L’Arabie saoudite partage une longue et poreuse frontière avec le Yémen et craint ce qu’elle considère comme l’expansionnisme iranien. Les commentateurs des États du Golfe affirment souvent que l’Iran contrôle désormais quatre capitales arabes: Bagdad, Damas, Beyrouth et Sanaa.

En Syrie, les rebelles soutenus par l’Arabie saoudite luttent contre le gouvernement de Bachar al-Assad, soutenu par l’Iran. Au Liban, l’Iran parraine le Hezbollah, tandis que l’Arabie saoudite soutient divers mouvements à dominante sunnite.

Al-Qaïda et Daesh

Le Yémen abrite depuis longtemps une branche d’al-Qaïda, considérée comme l’une des branches les plus dangereuses de l’organisation. Le groupe armé a pu étendre sa présence au Yémen dans le chaos qui a suivi l’éviction de l’ex président Saleh en 2011, prenant le contrôle du territoire du sud du Yémen.

Depuis le début de la guerre l’année dernière, Al-Qaïda a lancé plusieurs attaques contre les rebelles Houthi, qu’il considère comme des infidèles. En 2015, Al-Qaïda a repris Mukalla, capitale de la province et cinquième ville du Yémen. Cependant, en avril 2016, 2 000 soldats yéménites et émiriens ont lancé un raid terrestre sur Mukalla et chassé Al-Qaïda de la ville.

En décembre 2015, Daesh a annoncé la création d’une wilaya au Yémen.

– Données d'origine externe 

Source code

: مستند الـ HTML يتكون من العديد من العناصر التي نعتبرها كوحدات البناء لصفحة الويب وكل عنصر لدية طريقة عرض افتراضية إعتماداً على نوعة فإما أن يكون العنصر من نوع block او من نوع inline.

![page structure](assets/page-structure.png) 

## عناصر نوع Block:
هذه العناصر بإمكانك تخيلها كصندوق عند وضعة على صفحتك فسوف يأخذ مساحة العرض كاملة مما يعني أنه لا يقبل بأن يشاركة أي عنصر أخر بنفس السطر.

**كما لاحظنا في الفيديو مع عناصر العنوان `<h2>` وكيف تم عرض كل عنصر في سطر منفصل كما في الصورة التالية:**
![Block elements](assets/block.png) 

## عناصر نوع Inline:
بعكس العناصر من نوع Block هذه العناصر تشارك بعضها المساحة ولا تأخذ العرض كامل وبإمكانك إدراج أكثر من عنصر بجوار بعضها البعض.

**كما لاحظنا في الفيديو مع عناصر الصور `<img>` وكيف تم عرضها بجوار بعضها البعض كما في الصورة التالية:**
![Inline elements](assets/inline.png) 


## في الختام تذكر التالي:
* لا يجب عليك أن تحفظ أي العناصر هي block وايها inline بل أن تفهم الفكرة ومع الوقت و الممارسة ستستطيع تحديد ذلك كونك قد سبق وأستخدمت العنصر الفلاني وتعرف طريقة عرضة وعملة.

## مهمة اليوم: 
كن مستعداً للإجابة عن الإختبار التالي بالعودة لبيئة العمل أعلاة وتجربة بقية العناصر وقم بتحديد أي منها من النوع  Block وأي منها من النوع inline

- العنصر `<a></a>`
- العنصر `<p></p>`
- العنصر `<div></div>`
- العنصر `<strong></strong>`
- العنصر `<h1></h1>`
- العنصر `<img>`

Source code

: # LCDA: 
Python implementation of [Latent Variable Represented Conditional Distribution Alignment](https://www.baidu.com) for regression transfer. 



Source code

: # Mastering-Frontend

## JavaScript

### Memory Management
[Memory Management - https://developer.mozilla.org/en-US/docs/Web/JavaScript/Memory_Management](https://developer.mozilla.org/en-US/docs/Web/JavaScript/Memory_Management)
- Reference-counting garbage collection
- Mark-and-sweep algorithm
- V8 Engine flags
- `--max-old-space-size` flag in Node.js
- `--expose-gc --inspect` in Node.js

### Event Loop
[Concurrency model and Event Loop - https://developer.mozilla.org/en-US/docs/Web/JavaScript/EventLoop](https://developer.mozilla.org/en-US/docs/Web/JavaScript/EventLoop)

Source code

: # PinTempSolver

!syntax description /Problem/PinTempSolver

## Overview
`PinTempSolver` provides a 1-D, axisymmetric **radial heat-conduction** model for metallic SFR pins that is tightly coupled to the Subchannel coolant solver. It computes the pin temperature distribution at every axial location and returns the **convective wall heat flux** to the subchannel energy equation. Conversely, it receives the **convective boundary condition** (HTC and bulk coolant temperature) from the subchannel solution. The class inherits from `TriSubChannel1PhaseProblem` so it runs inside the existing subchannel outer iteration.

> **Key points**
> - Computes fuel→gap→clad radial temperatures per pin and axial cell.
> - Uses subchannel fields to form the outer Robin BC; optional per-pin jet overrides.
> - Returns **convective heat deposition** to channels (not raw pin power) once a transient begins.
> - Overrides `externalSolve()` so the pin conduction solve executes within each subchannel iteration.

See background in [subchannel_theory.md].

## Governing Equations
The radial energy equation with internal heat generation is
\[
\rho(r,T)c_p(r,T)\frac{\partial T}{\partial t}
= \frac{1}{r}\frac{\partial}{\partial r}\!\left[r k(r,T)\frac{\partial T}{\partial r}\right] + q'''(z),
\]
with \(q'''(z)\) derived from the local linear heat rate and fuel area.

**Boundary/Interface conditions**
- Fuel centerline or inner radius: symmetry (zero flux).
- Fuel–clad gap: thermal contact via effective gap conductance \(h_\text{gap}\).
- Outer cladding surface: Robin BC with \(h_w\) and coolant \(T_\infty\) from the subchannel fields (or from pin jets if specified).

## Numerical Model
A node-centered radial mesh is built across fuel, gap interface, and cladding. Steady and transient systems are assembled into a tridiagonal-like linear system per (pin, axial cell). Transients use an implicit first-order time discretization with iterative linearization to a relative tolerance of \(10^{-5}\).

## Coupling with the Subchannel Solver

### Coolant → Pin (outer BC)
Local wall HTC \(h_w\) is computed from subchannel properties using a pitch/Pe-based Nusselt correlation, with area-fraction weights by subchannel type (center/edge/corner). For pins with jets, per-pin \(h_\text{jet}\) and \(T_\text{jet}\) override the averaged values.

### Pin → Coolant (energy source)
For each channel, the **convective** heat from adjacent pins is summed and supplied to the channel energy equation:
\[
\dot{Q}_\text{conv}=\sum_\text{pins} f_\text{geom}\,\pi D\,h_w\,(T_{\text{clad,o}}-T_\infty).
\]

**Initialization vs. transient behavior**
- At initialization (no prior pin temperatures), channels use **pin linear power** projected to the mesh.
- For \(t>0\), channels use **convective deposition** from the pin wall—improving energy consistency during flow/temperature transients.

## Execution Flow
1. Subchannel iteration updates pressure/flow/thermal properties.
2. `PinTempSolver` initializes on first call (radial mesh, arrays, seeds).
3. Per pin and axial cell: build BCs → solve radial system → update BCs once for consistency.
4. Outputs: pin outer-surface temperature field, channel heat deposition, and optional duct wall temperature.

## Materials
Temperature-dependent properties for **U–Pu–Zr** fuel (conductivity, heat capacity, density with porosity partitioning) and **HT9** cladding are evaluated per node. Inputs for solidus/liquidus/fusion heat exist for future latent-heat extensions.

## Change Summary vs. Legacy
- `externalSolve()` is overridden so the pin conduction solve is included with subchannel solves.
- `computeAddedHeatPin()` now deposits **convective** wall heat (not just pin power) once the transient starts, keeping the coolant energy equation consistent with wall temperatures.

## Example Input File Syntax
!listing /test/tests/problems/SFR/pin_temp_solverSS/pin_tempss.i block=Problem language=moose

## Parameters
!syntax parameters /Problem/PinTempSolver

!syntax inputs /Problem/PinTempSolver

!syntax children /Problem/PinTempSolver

Depuis mars 2015, il est impliqué dans la guerre.

L’aide humanitaire

Au Yémen, les organisations humanitaires font face à des obstacles majeurs pour aider les Yéménites ayant besoin de nourriture, de médicaments et d’autres produits essentiels. Le siège houthi de certaines parties de la ville de Taïz a empêché l’arrivée de fournitures médicales critiques. L’Arabie saoudite a fait pression sur les ONG pour qu’ils quittent les zones contrôlées par les rebelles, affirmant que les travailleurs humanitaires sont en danger. En janvier 2016, un hôpital exploité par Médecins sans frontières a été touché par une roquette, tuant quatre personnes. Un attentat à la bombe perpétré par la coalition dirigée par l’Arabie saoudite a blessé au moins six personnes dans un hôpital dirigé par Médecins sans frontières en octobre 2015.